→ Your task
For the entries below, print exactly the lines between the line holding "(f * h)(t) &= t \left[ -\cos(t)" and the line holding "The sharpen and", inclusive, and nothing else.

→ Provided records
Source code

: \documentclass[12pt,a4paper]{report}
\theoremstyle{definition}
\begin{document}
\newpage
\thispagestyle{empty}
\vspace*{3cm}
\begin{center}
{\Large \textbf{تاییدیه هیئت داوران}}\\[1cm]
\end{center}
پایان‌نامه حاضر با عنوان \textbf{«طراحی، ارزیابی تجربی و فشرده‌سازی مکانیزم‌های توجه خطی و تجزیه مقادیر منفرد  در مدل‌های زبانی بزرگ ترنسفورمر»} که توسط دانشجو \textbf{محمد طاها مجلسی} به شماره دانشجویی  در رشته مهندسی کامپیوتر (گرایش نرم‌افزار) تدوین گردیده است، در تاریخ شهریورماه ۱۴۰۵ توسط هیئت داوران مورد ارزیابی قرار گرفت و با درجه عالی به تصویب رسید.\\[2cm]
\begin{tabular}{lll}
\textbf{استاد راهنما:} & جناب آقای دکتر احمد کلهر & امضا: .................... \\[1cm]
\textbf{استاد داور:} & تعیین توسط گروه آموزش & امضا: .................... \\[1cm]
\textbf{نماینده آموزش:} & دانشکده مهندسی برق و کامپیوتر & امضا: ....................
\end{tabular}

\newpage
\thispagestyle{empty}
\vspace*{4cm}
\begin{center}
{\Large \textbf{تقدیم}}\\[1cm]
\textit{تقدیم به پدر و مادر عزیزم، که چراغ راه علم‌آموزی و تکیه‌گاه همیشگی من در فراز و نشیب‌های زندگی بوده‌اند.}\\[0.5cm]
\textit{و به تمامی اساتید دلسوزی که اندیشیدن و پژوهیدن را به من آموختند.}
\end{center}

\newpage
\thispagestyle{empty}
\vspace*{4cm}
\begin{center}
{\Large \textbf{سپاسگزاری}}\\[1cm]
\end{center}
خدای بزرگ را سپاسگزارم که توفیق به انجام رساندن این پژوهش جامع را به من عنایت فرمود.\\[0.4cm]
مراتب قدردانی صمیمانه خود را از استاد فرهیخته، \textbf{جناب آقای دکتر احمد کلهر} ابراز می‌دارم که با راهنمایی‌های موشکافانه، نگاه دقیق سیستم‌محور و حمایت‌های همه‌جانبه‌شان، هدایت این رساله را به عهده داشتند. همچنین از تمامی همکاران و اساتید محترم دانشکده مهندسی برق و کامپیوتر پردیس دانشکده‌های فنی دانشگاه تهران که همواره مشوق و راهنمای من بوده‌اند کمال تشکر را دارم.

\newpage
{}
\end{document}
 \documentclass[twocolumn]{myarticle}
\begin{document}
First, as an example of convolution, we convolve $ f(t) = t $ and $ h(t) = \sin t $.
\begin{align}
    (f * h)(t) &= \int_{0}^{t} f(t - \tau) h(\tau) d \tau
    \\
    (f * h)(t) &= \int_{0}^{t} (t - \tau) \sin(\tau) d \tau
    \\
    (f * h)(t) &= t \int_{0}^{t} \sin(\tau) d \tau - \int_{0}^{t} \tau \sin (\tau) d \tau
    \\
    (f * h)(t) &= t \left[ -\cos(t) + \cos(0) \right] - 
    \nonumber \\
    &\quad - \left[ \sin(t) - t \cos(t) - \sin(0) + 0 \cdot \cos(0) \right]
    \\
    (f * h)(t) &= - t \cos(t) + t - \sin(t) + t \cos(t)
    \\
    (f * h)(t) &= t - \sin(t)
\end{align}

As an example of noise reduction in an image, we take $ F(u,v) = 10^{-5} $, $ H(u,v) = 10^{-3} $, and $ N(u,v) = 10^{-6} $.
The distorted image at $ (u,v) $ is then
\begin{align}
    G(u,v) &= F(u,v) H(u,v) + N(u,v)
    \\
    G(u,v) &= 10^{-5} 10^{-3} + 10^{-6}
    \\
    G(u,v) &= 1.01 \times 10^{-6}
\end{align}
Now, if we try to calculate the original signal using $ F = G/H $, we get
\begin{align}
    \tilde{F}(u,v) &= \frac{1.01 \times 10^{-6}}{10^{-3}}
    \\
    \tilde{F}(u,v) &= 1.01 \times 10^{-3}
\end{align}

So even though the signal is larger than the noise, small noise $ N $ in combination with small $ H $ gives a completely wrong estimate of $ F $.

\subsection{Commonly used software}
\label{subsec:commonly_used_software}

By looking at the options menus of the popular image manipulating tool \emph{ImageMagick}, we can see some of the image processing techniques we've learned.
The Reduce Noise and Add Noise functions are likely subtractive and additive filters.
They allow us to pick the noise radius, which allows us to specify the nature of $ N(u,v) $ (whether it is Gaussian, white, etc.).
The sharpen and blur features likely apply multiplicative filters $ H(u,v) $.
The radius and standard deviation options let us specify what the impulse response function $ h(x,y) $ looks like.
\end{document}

→ Exercise response
    (f * h)(t) &= t \left[ -\cos(t) + \cos(0) \right] - 
    \nonumber \\
    &\quad - \left[ \sin(t) - t \cos(t) - \sin(0) + 0 \cdot \cos(0) \right]
    \\
    (f * h)(t) &= - t \cos(t) + t - \sin(t) + t \cos(t)
    \\
    (f * h)(t) &= t - \sin(t)
\end{align}

As an example of noise reduction in an image, we take $ F(u,v) = 10^{-5} $, $ H(u,v) = 10^{-3} $, and $ N(u,v) = 10^{-6} $.
The distorted image at $ (u,v) $ is then
\begin{align}
    G(u,v) &= F(u,v) H(u,v) + N(u,v)
    \\
    G(u,v) &= 10^{-5} 10^{-3} + 10^{-6}
    \\
    G(u,v) &= 1.01 \times 10^{-6}
\end{align}
Now, if we try to calculate the original signal using $ F = G/H $, we get
\begin{align}
    \tilde{F}(u,v) &= \frac{1.01 \times 10^{-6}}{10^{-3}}
    \\
    \tilde{F}(u,v) &= 1.01 \times 10^{-3}
\end{align}

So even though the signal is larger than the noise, small noise $ N $ in combination with small $ H $ gives a completely wrong estimate of $ F $.

\subsection{Commonly used software}
\label{subsec:commonly_used_software}

By looking at the options menus of the popular image manipulating tool \emph{ImageMagick}, we can see some of the image processing techniques we've learned.
The Reduce Noise and Add Noise functions are likely subtractive and additive filters.
They allow us to pick the noise radius, which allows us to specify the nature of $ N(u,v) $ (whether it is Gaussian, white, etc.).
The sharpen and blur features likely apply multiplicative filters $ H(u,v) $.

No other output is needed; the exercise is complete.